白鳳期の丸亀平野南部において、古代寺院を建立した古代豪族とは?
善通寺では,有岡古墳群から古代寺院の「善通寺」建立へと続く佐伯氏の存在が思い浮かぶ。この地域の古代寺院を建立するだけの力を持った豪族とはだれか?

満濃町誌は因首氏(改名後は和気氏)だと次のように推論しています。

 本尊の薬師如来については、枇杷(びわ)の大木を刻んで造ったという『讃留霊王皇胤記』島田本に見られる和気氏の枇杷伝説に付会した伝承がある。また、木徳の和気氏が弘安寺以来の大旦那であったことが語り継がれている。
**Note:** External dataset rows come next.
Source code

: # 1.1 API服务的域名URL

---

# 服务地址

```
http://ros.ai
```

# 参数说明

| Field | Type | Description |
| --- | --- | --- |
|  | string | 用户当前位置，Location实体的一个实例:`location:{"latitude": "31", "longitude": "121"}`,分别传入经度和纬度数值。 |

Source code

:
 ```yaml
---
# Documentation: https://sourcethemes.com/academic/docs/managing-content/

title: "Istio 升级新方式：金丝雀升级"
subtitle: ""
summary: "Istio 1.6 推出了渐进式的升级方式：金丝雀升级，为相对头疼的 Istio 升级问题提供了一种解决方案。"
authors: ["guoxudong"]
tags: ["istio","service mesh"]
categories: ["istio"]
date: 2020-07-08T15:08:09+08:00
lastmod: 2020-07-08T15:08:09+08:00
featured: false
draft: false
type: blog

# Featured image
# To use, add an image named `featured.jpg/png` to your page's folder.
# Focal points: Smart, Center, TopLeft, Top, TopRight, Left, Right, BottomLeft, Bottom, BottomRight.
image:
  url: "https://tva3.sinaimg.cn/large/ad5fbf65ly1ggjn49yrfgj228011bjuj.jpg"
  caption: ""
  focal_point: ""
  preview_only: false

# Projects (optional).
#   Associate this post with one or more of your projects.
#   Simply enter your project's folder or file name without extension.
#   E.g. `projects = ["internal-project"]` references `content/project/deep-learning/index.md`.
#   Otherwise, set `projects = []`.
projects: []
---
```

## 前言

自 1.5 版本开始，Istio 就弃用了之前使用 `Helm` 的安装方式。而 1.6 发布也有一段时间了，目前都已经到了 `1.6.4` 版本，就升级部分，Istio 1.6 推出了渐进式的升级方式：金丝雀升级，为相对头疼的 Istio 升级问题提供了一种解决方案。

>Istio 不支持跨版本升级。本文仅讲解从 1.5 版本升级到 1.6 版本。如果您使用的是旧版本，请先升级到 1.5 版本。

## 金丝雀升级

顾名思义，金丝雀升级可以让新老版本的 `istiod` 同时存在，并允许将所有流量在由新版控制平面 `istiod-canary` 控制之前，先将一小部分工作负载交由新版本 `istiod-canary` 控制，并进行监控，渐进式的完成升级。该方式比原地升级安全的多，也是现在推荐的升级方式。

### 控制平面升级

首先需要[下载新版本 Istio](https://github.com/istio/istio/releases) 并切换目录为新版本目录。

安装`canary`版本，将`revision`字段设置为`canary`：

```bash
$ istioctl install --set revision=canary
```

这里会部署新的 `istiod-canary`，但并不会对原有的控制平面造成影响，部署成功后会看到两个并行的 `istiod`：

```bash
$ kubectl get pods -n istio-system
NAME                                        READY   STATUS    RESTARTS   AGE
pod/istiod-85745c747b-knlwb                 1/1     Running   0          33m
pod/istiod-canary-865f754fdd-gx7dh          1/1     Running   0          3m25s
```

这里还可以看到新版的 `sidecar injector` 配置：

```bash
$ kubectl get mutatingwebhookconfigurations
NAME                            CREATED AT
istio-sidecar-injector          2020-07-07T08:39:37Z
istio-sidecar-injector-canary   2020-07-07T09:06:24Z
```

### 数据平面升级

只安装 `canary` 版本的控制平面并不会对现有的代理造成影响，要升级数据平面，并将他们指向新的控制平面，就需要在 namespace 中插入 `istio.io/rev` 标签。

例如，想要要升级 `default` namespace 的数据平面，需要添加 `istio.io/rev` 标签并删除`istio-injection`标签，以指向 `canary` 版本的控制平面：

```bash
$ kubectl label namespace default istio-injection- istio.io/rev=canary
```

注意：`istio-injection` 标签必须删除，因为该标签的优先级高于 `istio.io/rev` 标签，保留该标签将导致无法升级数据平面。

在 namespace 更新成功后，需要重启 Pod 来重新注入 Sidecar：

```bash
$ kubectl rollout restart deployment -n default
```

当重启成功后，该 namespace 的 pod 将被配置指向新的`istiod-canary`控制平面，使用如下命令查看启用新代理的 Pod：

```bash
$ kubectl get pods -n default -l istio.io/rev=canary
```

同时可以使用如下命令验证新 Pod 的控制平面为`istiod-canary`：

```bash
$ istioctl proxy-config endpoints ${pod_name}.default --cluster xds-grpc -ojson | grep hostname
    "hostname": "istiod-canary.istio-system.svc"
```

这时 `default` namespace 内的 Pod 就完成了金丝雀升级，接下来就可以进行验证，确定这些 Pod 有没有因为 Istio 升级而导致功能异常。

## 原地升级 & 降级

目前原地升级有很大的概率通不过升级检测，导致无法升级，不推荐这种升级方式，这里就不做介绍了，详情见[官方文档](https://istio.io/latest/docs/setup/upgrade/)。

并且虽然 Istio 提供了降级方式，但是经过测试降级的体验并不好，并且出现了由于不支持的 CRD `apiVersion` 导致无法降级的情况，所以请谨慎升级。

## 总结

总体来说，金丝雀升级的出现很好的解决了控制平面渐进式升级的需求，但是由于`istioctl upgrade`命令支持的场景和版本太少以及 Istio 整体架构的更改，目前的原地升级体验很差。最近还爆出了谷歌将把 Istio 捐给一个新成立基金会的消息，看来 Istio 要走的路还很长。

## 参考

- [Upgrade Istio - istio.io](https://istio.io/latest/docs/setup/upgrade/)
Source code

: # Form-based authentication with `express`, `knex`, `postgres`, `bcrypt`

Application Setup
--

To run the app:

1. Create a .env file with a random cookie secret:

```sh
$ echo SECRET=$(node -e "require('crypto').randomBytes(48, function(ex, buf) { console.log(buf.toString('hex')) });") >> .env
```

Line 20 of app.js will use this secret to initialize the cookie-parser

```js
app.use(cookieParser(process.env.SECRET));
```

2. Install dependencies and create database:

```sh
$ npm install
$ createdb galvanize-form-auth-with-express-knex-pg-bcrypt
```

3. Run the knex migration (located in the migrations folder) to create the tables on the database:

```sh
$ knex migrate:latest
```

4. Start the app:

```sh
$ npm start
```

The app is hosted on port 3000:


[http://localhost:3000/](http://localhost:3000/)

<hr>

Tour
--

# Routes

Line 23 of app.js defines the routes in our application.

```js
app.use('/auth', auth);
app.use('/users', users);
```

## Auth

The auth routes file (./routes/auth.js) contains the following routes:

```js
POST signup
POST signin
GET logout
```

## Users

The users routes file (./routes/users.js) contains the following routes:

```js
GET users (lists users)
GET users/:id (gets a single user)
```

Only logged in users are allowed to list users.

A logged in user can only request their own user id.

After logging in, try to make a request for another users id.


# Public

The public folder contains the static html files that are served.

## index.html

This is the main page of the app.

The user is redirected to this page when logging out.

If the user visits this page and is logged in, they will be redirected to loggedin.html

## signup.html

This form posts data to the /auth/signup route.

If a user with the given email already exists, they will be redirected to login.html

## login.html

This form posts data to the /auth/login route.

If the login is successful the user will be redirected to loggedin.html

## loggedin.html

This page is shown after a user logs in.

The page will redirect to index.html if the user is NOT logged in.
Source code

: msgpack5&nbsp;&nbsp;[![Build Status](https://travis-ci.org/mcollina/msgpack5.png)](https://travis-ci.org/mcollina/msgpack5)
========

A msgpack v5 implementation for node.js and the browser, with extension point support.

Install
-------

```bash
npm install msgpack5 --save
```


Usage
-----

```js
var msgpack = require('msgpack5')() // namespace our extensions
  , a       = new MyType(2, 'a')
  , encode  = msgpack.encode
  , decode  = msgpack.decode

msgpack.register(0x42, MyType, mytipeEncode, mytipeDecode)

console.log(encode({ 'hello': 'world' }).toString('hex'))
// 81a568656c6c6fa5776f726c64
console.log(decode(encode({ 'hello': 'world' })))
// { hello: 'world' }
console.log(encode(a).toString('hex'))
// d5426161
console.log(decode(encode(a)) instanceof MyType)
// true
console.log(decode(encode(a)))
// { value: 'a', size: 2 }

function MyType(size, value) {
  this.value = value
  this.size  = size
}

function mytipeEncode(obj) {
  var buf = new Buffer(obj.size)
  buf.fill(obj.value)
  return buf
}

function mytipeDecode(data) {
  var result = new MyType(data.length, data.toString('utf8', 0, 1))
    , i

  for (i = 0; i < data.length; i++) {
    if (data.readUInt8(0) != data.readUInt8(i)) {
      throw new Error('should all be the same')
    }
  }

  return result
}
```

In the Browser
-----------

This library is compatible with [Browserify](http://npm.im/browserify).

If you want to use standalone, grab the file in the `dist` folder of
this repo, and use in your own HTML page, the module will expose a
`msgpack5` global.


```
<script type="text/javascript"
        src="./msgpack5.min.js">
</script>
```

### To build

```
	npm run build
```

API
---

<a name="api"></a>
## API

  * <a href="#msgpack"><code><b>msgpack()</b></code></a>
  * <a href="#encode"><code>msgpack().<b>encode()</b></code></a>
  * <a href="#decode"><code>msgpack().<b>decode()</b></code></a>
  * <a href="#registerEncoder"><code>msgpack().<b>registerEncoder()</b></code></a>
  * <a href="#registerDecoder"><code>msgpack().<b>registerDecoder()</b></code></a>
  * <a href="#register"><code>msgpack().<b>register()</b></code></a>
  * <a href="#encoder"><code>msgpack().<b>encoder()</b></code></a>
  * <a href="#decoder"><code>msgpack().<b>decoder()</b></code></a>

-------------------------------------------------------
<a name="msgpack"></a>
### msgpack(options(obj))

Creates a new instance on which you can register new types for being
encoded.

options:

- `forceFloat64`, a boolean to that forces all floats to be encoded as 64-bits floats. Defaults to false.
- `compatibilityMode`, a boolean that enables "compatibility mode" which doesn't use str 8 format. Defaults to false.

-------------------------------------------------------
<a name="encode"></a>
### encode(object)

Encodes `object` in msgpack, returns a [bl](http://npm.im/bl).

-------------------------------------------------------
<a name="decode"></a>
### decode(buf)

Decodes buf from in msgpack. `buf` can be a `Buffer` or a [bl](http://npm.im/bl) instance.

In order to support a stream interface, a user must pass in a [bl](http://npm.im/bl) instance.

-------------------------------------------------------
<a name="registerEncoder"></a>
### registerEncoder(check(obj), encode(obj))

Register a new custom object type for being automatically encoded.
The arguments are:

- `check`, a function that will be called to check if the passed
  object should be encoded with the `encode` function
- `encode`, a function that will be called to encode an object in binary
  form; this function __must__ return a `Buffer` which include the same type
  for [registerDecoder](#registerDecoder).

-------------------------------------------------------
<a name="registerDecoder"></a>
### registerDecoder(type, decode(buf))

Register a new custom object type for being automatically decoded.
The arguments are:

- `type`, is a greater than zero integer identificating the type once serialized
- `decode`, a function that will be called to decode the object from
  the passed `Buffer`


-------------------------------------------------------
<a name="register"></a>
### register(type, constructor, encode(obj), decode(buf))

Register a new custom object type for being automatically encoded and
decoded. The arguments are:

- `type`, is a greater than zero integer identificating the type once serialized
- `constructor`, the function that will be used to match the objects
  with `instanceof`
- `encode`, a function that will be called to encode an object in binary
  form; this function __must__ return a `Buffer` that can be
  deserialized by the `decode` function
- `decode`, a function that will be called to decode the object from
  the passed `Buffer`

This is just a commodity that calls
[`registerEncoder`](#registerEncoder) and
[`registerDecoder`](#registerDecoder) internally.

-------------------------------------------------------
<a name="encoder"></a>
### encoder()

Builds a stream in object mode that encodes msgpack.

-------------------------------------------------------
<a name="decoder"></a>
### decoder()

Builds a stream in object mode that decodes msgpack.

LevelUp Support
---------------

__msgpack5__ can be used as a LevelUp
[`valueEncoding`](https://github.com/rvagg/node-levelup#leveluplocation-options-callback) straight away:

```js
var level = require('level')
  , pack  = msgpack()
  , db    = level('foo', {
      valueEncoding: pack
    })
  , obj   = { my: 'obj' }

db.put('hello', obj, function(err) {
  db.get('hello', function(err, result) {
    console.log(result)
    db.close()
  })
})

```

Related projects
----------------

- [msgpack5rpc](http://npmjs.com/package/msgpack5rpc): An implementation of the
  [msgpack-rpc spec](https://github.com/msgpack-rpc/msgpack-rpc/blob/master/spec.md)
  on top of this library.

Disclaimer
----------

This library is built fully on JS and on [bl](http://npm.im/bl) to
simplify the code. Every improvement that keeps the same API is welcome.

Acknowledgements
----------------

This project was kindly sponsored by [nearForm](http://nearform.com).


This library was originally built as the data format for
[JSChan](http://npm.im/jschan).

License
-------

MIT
現在薬師堂に伝わる記録の中にも「和気氏が常に多額の金を寄付して第一の大旦那であった」ことを示す記事がある。この寺は、和気氏の氏寺として建立されたとも考えられる。
 一般の家屋が平床の掘立小屋で、藁や板で屋根を葺いていた当時、弘安寺の瓦が金毘羅山を背景にしてそびえ立つ姿は、美しい一幅の絵であったであろう。仏教は、すぐれた仏教文化の広がりという形で満濃町にも浸透した。